### [Directions for this task]
Please copy out every line of the listing below in which the word "label" appears.

----

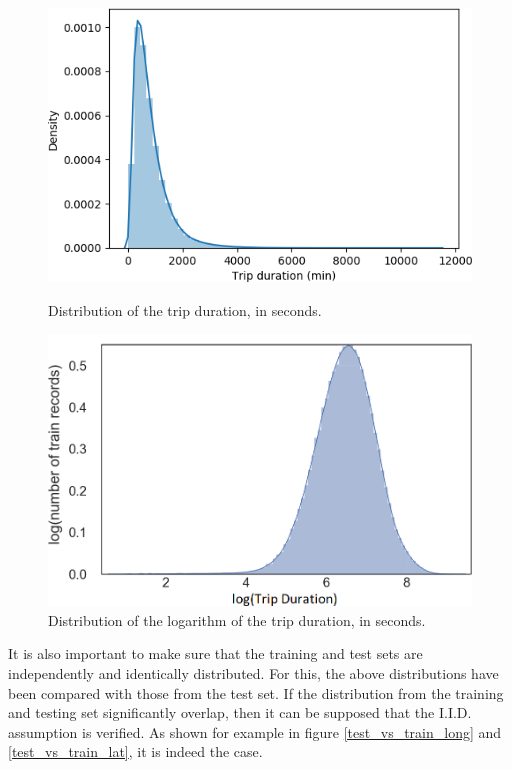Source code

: \documentclass[a4paper]{article}
\begin{document}
\begin{figure}
    \centering
    \begin{minipage}{.45\textwidth}
        \includegraphics[width=\linewidth]{trip_duration}
        \caption{Distribution of the trip duration, in seconds.}
        \label{trip_duration}
    \end{minipage}
    \hspace{0.05\textwidth}
   \begin{minipage}{.45\textwidth}
       \includegraphics[width=\linewidth]{log_trip_duration}
       \caption{Distribution of the logarithm of the trip duration, in seconds.}
       \label{log_trip_duration}
    \end{minipage}
\end{figure}

It is also important to make sure that the training and test sets are
independently and identically distributed. For this, the above distributions
have been compared with those from the test set. If the distribution from the
training and testing set significantly overlap, then it can be supposed that
the I.I.D. assumption is verified. As shown for example in figure
\ref{test_vs_train_long} and \ref{test_vs_train_lat}, it is indeed the case.
\end{document}
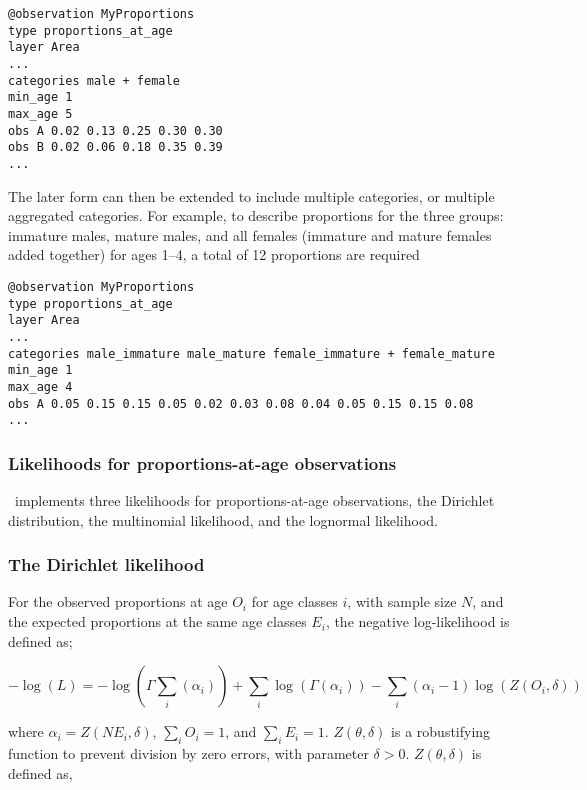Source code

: {{{{{\small{\begin{verbatim}
@observation MyProportions
type proportions_at_age
layer Area
...
categories male + female
min_age 1
max_age 5
obs A 0.02 0.13 0.25 0.30 0.30
obs B 0.02 0.06 0.18 0.35 0.39
...
\end{verbatim}

The later form can then be extended to include multiple categories, or multiple aggregated categories. For example, to describe proportions for the three groups: immature males, mature males, and all females (immature and mature females added together) for ages 1--4, a total of 12 proportions are required 

{\small{\begin{verbatim}
@observation MyProportions
type proportions_at_age
layer Area
...
categories male_immature male_mature female_immature + female_mature
min_age 1
max_age 4
obs A 0.05 0.15 0.15 0.05 0.02 0.03 0.08 0.04 0.05 0.15 0.15 0.08
...
\end{verbatim}}}

\subsubsection{Likelihoods for proportions-at-age observations}

\SPM\ implements three likelihoods for proportions-at-age observations, the Dirichlet distribution, the multinomial likelihood, and the lognormal likelihood. 

\subsubsection*{The Dirichlet likelihood}

For the observed proportions at age $O_i$ for age classes $i$, with sample size $N$, and the expected proportions at the same age classes $E_i$, the negative log-likelihood is defined as; 

\begin{equation}
  -\log \left(L \right) = -\log(\Gamma \sum\limits_i (\alpha_i)) + \sum\limits_i \log(\Gamma (\alpha_i)) - \sum\limits_i (\alpha_i-1) \log(Z(O_i,\delta))
\end{equation}

where $\alpha_i = Z \left(N E_i,\delta \right)$, $\sum\limits_i O_i = 1$, and $\sum\limits_i E_i = 1$. $Z \left(\theta,\delta \right)$ is a robustifying function to prevent division by zero errors, with parameter $\delta>0$. $Z \left(\theta,\delta \right)$ is defined as,

}}}}}}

----

### [Task response]
        \label{trip_duration}
       \label{log_trip_duration}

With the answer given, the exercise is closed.